As the public comment period continues on the proposed amendments to the Federal Rules of Civil Procedure, the Senate Judiciary Committee joined in the discussion this week by holding a hearing on the proposals. The hearing provided another opportunity for comment on the proposed rules and their potential impact. Andrew Pincus, a partner at Mayer Brown, began his testimony at the hearing with, and also included in his written testimony, a quote from IAALS’ and the American College of Trial Lawyers Task Force on Discovery and Civil Justice’s Final Report from 2009, which recognizes major themes that emerged from a survey of the College Fellows. One theme, which Mr. Pincus highlighted, is:
Although the civil justice system is not broken, it is in serious need of repair. In many jurisdictions, today’s system takes too long and costs too much. Some deserving cases are not brought because the cost of pursuing them fails a rational cost-benefit test while some other cases of questionable merit and smaller cases are settled rather than tried because it costs too much to litigate them.

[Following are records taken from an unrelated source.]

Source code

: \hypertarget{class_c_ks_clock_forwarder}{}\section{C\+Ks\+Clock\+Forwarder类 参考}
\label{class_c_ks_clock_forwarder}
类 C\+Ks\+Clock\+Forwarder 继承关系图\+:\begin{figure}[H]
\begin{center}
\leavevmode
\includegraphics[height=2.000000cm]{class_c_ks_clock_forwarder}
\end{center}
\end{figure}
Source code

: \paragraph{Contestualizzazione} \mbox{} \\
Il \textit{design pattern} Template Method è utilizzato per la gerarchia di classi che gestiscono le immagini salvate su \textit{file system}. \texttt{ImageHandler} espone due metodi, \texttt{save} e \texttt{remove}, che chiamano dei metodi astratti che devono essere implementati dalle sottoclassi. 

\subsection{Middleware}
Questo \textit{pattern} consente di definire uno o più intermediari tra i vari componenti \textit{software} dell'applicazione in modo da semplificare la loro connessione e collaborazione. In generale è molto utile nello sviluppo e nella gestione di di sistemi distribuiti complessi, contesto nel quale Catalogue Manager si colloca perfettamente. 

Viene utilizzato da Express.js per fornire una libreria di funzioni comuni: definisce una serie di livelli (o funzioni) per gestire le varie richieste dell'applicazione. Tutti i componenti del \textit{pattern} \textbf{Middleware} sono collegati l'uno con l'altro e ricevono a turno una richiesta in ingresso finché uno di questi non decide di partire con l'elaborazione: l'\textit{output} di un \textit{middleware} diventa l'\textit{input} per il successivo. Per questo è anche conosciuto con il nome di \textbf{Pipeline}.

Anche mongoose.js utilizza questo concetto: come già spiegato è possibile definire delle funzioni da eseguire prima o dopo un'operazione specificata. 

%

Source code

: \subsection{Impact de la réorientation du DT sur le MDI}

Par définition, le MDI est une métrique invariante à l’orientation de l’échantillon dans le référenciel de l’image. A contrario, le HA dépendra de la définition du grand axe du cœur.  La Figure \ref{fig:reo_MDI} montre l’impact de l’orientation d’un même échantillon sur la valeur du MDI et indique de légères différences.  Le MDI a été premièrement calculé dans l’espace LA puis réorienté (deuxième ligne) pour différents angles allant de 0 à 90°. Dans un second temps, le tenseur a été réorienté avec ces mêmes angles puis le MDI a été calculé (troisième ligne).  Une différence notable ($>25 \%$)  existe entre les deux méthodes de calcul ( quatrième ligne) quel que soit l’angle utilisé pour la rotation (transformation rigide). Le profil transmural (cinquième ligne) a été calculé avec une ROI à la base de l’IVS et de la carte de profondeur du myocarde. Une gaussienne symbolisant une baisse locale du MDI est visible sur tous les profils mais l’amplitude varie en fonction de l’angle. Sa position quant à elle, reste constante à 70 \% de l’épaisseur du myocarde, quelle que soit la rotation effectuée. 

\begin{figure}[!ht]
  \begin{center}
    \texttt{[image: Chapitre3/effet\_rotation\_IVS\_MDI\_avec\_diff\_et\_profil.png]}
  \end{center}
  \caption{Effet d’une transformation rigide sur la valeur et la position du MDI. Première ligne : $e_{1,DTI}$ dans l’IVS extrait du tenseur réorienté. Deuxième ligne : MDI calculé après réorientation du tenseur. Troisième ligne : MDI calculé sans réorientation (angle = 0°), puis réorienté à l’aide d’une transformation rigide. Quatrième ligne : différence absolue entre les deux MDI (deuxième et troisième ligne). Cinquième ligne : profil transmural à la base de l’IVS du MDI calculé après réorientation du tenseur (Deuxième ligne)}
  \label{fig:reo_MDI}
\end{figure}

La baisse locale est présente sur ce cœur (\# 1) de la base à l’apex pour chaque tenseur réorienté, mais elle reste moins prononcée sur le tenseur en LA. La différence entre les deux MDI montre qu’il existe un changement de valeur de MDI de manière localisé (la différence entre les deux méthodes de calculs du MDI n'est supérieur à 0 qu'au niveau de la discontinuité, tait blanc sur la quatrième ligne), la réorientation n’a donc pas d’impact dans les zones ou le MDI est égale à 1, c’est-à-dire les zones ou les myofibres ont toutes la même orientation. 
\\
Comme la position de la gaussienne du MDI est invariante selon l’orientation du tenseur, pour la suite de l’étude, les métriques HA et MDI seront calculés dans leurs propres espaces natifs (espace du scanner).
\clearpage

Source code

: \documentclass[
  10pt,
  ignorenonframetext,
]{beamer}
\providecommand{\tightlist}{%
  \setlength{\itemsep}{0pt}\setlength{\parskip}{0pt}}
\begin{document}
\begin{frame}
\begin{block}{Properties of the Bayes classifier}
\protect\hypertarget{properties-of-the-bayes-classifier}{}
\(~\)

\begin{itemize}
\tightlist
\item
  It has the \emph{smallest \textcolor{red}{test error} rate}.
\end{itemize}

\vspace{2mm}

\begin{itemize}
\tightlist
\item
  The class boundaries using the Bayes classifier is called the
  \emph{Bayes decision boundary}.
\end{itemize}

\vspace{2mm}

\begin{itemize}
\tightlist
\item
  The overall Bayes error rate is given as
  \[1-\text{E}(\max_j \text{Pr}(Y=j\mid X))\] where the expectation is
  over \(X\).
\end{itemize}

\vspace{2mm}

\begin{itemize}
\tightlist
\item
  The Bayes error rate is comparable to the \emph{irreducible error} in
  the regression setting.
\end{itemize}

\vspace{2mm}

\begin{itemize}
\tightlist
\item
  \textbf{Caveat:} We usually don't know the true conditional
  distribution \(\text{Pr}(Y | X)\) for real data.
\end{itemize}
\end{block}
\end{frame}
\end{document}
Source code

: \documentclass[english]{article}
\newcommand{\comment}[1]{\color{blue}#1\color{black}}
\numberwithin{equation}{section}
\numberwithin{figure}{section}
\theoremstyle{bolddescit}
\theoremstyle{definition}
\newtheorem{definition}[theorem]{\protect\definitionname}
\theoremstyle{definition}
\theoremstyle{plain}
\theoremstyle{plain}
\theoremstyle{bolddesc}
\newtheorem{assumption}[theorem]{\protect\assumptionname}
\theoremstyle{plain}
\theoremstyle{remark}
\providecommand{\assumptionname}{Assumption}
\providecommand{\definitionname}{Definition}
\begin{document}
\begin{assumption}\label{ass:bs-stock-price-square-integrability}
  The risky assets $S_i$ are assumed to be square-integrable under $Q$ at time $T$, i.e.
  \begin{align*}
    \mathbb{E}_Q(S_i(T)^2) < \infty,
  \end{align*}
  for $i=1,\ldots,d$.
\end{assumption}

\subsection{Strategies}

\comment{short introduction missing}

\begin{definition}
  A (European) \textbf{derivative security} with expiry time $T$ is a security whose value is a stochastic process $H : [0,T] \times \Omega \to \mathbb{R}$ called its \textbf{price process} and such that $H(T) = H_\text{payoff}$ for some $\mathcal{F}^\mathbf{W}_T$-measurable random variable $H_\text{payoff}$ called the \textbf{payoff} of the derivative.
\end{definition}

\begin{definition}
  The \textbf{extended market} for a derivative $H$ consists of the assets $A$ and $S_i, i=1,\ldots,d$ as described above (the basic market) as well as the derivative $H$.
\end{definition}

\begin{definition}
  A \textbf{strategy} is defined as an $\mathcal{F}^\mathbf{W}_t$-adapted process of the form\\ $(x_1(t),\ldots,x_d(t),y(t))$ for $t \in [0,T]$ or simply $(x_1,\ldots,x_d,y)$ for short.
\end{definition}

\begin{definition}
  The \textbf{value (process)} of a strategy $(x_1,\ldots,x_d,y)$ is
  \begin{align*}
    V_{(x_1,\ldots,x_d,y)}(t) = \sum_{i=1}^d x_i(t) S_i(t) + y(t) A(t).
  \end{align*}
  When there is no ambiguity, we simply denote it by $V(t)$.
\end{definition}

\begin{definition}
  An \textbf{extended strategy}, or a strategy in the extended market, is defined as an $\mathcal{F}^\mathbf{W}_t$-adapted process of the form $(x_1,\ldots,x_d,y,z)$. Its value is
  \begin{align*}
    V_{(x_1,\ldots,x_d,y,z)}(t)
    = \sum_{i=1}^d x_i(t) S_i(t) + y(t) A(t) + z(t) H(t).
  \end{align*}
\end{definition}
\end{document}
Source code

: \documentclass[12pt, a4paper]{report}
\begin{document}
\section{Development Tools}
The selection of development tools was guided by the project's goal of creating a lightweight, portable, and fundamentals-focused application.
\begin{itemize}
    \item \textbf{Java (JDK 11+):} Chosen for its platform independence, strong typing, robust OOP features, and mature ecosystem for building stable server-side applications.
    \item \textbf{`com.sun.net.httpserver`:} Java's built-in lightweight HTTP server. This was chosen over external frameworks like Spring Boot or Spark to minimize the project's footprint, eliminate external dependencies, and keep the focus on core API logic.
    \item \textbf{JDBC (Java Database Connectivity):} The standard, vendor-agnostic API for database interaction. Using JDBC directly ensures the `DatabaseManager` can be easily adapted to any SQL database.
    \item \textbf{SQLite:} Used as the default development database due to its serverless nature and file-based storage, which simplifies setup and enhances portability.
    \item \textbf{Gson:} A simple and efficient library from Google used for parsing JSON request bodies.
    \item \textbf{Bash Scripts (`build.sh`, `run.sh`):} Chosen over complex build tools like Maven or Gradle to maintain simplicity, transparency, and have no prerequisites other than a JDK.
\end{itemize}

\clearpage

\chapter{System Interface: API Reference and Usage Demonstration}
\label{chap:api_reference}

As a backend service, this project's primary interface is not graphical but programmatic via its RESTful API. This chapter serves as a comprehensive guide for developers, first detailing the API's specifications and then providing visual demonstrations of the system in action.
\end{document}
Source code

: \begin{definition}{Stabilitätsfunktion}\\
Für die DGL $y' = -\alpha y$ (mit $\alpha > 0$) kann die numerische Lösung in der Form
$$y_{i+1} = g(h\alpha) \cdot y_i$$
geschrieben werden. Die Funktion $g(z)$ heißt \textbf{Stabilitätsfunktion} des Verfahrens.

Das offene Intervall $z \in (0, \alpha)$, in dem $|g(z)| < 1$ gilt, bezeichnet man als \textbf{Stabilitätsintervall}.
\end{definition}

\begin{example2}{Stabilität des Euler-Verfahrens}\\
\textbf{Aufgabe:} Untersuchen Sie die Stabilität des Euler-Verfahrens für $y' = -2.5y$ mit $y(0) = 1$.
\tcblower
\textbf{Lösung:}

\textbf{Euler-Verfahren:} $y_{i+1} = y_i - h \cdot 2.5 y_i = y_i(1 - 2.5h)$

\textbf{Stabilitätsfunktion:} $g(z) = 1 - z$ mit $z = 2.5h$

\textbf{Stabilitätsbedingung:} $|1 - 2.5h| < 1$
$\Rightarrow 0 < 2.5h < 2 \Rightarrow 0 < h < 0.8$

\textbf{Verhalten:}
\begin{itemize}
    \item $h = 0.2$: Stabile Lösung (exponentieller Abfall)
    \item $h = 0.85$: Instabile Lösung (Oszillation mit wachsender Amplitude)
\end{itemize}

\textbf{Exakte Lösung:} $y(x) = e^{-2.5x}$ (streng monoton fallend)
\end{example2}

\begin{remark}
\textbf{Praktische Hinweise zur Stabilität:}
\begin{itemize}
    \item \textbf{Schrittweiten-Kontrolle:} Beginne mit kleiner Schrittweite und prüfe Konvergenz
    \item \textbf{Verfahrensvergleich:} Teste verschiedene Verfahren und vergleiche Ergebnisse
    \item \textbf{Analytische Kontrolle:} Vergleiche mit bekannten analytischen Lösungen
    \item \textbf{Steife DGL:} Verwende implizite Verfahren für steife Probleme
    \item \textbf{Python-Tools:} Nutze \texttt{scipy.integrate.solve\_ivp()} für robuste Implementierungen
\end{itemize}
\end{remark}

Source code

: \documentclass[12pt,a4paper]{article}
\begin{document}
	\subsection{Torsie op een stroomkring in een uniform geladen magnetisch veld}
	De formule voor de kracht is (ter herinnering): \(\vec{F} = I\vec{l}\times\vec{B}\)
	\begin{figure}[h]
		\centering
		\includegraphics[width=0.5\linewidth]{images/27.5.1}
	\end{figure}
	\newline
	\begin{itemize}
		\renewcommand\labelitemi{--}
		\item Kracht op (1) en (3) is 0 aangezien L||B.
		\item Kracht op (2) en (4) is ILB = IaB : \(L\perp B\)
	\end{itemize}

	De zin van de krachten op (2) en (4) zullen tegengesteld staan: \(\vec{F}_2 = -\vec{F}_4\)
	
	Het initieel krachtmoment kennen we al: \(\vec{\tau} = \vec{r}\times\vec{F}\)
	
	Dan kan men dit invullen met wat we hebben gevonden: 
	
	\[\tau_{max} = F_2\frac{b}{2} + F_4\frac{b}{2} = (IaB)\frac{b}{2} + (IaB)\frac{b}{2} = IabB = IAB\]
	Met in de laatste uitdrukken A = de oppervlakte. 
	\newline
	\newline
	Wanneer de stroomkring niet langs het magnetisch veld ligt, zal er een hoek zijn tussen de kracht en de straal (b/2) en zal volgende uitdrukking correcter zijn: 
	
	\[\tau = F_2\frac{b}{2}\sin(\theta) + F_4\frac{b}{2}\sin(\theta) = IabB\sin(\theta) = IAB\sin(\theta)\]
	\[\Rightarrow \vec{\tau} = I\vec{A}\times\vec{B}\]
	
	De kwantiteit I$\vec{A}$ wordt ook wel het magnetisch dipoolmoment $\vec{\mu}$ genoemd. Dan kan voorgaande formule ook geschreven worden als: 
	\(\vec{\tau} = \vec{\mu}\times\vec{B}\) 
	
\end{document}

This theme underlies the current proposed amendments, particularly the proposal to give proportionality greater prominence by making it a part of the scope of discovery. While there are differing opinions on the impact of these proposals, there was a consistent message from the hearing that empirical research plays an important role in our analysis of these issues. We agree that this is an essential piece of the puzzle, and one which ties in directly with one of our goals in the Rule One Initiative: providing ongoing empirical research to assess which processes and procedures best achieve access, efficiency, and accountability in the civil justice system.